* **Listed entries**

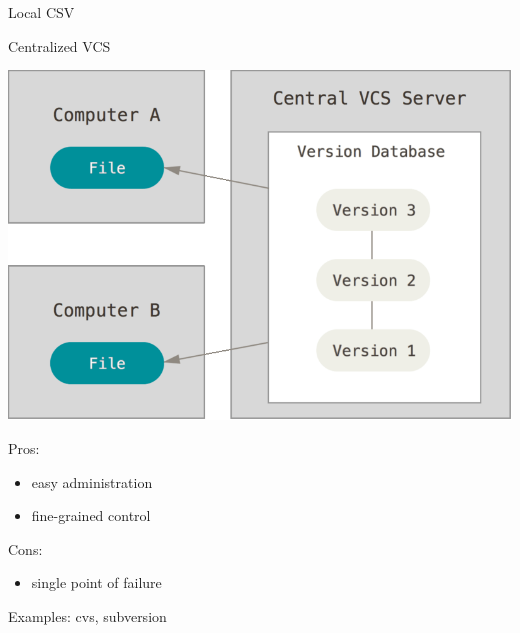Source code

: \documentclass{beamer}
\begin{document}
\begin{frame}[fragile]
\begin{overprint}
\begin{block}{Local CSV}
    \end{block}

    \begin{block}{Centralized VCS}
      \begin{minipage}{.5\linewidth}
        \includegraphics[width=\textwidth]{centralized}
      \end{minipage}
      \begin{minipage}{.45\linewidth}\small
        Pros:
        \begin{itemize}
          \item easy administration
          \item fine-grained control
        \end{itemize}
        Cons:
        \begin{itemize}
          \item single point of failure
        \end{itemize}
        Examples: cvs, subversion
      \end{minipage}
    \end{block}


\end{overprint}
\end{frame}
\end{document}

* **Exercise directions**
What lines in the data above carry "block"? Return them all.

* **Reply to the task**
\begin{block}{Local CSV}
    \end{block}
    \begin{block}{Centralized VCS}
    \end{block}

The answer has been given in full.